Dr. Saraki is contesting for the party’s ticket in his own right as a person with a track record of providing real solutions and fresh insight to the myriad of problems this country faces. He has demonstrated competence, character and capacity from his days as SA to President Olusegun Obasanjo – where he led the team that drafted and pushed for the passage of the Fiscal Responsibility Act which guides our budget process to this day; to his time as Governor of Kwara where he pursued revolutionary reforms in health, agriculture, education and security; to his time as Senator where he sponsored the motion for the investigation of the fuel subsidy programme in 2011, a move with brought the extent of corruption in the programme to limelight and which saved the country hundreds of millions of dollars; to his time at the helm of the legislature as President of the Senate where he led the third arm of government to pass the most number of bills in the country’s history – many of them high priority bills which were designed to spur job creation, jumpstart the economy, improve security and revamp the health and education sectors.

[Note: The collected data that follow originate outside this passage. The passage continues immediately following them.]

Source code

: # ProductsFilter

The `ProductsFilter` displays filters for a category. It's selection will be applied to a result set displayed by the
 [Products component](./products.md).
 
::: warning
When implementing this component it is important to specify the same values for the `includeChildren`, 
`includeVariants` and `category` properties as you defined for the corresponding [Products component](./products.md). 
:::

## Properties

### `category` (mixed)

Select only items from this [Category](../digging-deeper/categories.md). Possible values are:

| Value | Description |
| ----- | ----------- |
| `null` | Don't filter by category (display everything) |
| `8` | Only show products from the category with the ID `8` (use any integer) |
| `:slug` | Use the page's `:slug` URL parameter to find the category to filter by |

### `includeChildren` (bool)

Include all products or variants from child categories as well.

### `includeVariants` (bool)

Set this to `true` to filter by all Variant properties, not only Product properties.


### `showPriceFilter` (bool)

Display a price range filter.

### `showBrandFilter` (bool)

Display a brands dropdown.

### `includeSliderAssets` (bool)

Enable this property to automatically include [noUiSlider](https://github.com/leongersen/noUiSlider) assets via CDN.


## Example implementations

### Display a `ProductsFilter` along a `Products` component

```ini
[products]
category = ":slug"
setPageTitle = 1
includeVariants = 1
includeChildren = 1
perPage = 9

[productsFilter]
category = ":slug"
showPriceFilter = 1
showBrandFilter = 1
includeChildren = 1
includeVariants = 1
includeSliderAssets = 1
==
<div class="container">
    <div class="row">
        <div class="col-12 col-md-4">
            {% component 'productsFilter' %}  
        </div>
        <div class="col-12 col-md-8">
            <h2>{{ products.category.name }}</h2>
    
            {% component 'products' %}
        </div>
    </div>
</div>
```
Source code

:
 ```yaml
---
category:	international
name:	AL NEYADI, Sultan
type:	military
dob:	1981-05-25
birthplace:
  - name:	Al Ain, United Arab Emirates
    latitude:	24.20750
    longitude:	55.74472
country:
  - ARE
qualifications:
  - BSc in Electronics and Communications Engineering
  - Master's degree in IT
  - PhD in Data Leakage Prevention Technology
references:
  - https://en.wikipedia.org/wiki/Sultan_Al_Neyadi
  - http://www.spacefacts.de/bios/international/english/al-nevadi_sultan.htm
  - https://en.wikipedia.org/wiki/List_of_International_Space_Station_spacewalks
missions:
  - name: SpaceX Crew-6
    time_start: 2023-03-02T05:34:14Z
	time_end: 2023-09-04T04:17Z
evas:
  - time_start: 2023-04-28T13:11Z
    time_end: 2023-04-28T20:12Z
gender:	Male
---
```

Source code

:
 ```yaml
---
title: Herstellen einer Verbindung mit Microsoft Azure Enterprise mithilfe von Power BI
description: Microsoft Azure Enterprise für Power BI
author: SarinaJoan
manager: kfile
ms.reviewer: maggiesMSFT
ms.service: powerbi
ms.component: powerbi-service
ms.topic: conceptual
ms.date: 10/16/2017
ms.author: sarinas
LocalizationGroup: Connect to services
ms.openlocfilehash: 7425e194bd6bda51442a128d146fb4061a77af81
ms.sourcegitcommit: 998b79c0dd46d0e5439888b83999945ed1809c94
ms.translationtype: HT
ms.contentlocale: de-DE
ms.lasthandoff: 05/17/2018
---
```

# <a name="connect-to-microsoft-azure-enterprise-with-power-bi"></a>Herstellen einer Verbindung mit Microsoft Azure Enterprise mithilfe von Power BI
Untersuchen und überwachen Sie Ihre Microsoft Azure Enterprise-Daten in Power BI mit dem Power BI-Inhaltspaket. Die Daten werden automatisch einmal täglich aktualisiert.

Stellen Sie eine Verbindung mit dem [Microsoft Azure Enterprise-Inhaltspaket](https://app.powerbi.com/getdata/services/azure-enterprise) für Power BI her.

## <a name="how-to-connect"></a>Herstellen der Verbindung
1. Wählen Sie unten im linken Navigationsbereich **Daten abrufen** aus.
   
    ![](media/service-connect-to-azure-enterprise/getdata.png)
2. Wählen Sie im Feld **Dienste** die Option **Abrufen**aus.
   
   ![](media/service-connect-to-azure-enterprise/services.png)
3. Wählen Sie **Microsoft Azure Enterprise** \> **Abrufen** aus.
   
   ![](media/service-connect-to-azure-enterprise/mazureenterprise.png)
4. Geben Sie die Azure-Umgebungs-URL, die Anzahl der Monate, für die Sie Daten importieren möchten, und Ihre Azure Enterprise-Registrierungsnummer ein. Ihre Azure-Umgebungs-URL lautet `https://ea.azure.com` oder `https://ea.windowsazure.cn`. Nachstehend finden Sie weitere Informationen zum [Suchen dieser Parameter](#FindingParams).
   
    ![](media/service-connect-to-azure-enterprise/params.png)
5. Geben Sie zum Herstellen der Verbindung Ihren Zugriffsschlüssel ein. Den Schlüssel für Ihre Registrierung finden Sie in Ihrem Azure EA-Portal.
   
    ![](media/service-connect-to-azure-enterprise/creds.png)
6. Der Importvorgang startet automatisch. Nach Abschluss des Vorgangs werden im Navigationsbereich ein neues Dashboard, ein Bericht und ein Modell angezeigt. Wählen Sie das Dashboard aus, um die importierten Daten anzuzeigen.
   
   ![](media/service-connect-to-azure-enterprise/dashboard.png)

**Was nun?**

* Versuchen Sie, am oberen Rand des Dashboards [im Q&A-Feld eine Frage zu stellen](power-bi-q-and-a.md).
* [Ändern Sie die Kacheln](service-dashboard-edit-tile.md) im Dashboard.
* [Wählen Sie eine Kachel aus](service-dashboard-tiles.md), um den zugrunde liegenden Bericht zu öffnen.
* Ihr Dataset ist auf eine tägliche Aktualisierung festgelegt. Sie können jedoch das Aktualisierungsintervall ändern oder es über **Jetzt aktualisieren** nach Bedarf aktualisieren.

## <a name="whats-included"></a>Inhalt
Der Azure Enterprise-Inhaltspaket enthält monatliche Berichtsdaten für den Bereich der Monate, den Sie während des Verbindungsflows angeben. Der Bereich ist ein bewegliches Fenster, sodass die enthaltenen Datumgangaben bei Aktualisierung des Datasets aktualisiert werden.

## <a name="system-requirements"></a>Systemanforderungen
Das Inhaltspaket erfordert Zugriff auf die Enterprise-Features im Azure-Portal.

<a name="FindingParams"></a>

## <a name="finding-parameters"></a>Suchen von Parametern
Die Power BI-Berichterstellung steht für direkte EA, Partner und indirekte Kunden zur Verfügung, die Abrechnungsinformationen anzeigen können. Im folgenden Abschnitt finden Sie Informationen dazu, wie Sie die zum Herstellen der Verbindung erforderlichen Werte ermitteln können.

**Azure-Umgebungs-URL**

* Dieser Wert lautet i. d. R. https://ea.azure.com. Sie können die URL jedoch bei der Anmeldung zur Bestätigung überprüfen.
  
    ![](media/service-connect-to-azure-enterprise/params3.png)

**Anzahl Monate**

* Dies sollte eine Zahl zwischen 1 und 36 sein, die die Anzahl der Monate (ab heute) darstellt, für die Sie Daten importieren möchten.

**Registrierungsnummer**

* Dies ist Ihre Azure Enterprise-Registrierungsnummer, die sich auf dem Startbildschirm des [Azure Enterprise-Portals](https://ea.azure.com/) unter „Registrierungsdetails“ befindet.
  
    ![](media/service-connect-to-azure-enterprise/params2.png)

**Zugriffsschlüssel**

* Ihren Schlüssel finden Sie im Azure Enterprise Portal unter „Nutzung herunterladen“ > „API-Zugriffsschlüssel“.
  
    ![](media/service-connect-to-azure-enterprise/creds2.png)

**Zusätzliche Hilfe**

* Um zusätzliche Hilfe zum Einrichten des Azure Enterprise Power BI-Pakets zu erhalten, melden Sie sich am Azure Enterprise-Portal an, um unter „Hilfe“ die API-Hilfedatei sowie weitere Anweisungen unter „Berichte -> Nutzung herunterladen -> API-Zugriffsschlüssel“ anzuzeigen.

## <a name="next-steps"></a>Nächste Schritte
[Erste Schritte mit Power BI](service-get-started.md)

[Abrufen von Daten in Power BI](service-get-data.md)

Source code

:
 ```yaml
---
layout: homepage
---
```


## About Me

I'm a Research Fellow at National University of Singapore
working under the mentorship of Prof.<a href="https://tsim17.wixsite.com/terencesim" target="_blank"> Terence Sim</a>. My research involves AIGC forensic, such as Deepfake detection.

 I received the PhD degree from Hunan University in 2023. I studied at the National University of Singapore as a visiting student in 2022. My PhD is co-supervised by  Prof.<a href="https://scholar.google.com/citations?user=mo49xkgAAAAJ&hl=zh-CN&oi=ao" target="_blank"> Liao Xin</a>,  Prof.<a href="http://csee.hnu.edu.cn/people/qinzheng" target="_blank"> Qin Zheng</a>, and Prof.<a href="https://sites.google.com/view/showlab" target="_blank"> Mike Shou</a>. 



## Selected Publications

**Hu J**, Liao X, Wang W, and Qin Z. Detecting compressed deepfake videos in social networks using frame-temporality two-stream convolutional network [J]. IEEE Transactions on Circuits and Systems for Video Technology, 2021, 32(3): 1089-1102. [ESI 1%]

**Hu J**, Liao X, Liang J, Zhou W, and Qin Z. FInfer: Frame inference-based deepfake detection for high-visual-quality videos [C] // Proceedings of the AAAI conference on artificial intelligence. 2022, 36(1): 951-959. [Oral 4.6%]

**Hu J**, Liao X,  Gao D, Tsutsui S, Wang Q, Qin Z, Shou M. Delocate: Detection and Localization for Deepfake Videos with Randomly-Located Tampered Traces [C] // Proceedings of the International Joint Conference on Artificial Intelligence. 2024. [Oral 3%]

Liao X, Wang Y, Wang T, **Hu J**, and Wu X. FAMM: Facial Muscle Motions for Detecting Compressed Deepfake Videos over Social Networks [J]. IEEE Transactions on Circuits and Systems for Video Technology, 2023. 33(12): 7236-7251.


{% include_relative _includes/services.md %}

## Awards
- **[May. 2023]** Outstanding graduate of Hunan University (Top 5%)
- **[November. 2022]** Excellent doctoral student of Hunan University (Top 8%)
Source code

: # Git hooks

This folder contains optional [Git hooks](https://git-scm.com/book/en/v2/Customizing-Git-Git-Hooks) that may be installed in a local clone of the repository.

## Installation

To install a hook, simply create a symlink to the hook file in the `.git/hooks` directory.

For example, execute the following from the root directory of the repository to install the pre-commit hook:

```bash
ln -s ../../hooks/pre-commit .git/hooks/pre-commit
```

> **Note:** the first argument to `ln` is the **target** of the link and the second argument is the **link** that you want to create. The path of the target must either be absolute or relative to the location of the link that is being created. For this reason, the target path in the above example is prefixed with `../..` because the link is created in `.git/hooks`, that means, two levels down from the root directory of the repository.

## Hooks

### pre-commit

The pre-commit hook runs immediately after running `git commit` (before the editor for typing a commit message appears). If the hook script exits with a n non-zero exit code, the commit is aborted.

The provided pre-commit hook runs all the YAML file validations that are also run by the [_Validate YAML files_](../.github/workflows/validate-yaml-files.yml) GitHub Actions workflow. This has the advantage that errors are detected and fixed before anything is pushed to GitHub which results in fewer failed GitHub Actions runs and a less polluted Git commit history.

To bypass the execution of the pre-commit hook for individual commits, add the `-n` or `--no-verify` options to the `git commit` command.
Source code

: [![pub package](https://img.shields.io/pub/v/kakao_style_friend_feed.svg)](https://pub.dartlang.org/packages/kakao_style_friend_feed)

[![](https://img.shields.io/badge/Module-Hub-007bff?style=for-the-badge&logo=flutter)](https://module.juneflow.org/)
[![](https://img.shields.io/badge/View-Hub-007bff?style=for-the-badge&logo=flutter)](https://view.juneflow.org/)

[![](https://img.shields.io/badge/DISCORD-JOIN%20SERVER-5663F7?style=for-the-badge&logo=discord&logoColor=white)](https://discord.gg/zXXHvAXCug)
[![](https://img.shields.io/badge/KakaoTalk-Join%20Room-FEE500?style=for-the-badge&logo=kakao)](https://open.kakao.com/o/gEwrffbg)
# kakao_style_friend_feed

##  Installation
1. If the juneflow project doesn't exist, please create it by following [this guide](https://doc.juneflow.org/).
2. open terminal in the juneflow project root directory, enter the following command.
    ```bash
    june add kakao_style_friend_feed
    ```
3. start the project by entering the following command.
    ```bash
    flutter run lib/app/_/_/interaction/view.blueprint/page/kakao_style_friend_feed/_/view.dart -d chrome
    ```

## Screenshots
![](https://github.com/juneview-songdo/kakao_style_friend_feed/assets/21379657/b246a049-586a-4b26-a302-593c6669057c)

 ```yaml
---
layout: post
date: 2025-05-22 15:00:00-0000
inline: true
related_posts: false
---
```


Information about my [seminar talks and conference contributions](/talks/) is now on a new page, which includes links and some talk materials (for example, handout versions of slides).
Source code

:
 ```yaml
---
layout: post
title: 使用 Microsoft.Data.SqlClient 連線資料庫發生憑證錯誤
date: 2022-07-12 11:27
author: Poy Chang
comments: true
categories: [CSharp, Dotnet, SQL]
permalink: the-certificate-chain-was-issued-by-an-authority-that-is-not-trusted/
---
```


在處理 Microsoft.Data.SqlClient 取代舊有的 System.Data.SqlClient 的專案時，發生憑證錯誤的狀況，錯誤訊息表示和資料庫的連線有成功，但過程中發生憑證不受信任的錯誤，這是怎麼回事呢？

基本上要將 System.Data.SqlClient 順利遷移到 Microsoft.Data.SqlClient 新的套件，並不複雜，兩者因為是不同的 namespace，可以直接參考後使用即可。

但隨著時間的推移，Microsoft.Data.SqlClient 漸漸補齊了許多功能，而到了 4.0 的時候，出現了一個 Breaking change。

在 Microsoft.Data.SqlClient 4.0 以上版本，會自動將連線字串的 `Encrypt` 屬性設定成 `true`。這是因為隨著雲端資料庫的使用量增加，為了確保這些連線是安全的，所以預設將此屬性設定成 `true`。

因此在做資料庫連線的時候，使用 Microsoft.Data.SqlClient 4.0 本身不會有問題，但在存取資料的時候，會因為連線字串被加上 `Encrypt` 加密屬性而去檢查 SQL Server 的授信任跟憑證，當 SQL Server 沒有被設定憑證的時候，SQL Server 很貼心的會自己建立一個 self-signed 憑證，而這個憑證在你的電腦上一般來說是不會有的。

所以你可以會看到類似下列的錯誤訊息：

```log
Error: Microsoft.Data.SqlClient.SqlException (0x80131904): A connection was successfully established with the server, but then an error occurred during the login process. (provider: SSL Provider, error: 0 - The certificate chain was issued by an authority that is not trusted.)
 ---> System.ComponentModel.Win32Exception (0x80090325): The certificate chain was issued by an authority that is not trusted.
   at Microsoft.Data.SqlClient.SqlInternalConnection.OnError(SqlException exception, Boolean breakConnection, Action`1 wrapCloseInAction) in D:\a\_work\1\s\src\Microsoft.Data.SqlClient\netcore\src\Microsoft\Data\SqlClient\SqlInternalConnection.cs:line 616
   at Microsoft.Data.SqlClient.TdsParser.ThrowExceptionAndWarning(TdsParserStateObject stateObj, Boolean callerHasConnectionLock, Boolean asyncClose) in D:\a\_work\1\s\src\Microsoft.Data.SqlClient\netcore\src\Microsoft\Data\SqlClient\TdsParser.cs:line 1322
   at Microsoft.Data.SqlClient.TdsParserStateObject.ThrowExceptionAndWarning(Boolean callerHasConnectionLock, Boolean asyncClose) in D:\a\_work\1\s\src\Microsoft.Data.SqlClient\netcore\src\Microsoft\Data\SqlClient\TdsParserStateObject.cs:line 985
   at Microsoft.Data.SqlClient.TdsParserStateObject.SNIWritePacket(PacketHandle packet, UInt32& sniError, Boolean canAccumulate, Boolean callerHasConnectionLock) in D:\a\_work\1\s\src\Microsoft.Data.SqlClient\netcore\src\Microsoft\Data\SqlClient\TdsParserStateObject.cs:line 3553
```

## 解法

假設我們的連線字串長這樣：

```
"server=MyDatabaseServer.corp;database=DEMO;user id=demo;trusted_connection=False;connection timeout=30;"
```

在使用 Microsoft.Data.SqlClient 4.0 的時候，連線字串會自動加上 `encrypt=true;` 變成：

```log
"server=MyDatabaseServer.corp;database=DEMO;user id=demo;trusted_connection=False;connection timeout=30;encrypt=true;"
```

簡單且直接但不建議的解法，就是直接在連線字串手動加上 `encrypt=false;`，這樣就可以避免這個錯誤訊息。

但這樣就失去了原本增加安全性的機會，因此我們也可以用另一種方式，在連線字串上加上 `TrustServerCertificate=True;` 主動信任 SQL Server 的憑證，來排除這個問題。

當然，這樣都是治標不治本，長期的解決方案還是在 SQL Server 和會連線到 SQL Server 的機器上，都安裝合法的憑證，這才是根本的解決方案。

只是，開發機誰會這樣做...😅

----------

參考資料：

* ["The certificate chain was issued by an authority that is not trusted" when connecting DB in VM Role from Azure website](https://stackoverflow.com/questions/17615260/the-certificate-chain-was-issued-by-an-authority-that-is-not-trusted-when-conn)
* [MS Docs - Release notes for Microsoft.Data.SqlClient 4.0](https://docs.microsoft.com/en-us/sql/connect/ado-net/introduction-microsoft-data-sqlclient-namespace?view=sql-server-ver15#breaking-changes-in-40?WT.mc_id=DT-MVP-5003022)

I have not attempted to hide my admiration for Professor Kperogi. I often read his articles and think pieces with keen interest. But even the most intelligent of people can be wrong – as he is here. Nor will I attempt to hide my admiration and respect for Dr. Saraki. He has shown the sort of passion, commitment and knowledge of the issues and the solutions to them that this country requires at this time.

Hopefully, this will be a one off from Professor Kperogi rather than the beginning of a continuous cycle of attacks on Dr. Saraki’s person and politics.